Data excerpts

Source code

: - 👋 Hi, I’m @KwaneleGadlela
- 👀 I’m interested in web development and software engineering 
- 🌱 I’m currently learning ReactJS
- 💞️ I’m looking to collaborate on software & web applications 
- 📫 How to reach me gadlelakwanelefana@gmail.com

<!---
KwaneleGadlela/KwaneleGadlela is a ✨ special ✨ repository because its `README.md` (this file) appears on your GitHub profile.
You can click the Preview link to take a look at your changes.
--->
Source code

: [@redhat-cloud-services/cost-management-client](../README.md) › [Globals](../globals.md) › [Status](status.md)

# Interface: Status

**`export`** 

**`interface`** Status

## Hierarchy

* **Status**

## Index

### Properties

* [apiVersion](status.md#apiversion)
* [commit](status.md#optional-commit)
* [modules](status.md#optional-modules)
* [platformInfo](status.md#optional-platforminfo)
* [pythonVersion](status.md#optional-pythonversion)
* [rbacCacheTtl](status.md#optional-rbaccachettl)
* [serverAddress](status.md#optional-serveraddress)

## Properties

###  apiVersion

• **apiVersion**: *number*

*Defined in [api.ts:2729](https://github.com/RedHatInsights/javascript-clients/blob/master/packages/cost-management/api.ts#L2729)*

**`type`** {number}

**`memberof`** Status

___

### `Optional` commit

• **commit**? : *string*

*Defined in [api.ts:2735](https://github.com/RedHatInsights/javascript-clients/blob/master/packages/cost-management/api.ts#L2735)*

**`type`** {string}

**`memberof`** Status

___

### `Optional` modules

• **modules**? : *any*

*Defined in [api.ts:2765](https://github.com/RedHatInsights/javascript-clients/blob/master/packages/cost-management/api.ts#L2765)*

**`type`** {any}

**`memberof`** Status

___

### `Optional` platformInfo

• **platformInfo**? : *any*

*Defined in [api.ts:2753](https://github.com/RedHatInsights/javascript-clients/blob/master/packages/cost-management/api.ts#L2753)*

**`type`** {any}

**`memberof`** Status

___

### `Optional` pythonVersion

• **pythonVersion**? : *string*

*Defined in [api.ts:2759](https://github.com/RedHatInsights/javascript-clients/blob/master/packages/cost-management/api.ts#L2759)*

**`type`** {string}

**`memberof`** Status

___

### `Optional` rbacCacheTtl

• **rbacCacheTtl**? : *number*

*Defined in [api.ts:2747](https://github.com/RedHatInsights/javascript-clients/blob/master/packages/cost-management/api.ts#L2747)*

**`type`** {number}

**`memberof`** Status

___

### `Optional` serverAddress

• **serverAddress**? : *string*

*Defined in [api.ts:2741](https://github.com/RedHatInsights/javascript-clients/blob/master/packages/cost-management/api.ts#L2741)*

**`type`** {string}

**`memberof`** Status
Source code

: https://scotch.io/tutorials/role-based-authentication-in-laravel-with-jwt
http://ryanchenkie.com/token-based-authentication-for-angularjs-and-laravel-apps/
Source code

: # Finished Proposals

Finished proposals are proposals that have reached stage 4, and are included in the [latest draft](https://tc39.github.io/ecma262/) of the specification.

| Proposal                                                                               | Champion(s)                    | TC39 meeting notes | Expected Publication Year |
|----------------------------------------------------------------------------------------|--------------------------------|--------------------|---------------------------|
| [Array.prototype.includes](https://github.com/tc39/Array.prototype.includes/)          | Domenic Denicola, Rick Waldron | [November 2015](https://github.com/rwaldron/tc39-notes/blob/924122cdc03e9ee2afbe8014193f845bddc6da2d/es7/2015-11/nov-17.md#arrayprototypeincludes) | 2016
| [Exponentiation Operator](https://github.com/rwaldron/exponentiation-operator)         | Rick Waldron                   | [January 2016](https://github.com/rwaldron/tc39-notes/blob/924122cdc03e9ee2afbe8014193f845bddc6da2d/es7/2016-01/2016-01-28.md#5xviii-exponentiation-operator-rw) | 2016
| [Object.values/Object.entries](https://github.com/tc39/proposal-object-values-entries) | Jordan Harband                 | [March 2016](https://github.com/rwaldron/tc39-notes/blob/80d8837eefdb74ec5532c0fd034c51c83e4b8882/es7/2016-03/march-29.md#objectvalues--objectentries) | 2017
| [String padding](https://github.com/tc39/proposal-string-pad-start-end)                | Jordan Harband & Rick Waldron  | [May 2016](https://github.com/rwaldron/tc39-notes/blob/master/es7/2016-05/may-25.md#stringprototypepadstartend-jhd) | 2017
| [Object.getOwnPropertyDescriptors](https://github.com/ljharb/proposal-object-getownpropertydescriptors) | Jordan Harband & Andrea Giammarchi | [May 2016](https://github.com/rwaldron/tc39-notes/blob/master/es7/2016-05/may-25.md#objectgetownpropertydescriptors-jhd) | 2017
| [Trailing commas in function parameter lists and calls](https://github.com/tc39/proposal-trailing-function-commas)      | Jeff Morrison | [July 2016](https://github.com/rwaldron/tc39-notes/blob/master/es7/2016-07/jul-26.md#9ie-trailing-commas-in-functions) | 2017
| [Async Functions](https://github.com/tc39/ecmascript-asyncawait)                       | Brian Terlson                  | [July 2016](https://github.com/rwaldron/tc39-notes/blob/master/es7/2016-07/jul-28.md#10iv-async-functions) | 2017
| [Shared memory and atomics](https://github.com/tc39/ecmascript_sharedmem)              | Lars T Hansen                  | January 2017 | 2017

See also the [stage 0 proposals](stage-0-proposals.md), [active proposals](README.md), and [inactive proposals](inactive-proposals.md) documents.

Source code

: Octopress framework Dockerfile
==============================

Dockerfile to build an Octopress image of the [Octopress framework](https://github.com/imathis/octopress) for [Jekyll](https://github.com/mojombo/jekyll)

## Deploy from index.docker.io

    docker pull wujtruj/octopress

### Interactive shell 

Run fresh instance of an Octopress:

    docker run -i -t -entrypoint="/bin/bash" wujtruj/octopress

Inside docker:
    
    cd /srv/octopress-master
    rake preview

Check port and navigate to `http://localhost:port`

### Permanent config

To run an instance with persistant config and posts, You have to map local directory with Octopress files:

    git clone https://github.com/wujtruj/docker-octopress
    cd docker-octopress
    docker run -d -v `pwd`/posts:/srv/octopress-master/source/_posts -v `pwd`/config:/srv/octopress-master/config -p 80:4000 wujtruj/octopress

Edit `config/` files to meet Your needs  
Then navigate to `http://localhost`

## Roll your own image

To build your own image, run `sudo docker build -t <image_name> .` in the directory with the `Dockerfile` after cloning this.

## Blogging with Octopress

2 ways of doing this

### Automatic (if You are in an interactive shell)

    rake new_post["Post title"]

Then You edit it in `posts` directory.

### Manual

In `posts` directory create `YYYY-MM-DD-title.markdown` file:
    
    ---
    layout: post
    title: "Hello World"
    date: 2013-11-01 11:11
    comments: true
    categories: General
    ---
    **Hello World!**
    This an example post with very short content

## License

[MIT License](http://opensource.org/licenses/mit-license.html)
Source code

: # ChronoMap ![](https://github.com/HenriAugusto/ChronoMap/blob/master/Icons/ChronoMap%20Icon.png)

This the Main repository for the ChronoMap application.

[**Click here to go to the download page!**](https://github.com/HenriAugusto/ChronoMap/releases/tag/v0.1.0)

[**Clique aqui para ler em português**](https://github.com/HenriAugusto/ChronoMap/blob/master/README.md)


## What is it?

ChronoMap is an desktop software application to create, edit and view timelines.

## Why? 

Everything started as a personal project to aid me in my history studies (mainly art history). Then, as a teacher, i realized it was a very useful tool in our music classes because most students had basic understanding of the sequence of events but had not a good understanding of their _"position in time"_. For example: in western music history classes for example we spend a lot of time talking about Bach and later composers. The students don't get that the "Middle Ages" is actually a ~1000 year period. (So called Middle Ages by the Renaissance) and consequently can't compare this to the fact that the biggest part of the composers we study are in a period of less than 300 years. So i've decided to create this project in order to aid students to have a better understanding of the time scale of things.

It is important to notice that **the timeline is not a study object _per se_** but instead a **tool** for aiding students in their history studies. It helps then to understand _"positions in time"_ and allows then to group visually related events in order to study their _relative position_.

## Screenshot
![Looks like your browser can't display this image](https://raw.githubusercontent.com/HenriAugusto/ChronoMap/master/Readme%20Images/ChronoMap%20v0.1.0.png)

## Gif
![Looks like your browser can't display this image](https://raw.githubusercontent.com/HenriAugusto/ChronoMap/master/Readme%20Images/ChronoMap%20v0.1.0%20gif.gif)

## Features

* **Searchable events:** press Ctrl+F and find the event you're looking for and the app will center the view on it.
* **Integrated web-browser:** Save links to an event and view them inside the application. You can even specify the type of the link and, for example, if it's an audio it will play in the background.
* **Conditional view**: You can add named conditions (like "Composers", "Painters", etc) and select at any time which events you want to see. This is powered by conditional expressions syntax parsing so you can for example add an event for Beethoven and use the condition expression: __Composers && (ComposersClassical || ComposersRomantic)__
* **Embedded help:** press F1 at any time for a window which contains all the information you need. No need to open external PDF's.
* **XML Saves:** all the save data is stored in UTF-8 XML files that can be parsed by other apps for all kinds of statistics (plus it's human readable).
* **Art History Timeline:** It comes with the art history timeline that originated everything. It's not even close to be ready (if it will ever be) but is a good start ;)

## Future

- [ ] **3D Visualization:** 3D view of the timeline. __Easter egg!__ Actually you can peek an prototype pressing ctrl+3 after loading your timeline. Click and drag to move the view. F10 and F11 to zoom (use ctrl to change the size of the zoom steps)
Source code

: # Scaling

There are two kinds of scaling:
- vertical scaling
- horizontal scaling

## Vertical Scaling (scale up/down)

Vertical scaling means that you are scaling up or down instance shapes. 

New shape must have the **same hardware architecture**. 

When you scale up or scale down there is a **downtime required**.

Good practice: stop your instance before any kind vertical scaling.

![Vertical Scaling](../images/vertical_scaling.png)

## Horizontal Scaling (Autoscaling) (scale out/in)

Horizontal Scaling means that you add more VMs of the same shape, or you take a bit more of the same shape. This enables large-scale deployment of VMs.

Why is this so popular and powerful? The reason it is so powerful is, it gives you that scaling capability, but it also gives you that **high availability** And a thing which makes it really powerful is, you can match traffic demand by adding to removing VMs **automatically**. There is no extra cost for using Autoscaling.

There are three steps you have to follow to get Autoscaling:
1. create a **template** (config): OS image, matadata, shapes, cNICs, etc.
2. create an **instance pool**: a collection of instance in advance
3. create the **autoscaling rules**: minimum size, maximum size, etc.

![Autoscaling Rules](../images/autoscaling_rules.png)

EXERCISE INSTRUCTIONS
Find every line of the data that holds the string "RedHatInsights", then say how many there are and nothing else.

SOLUTION
7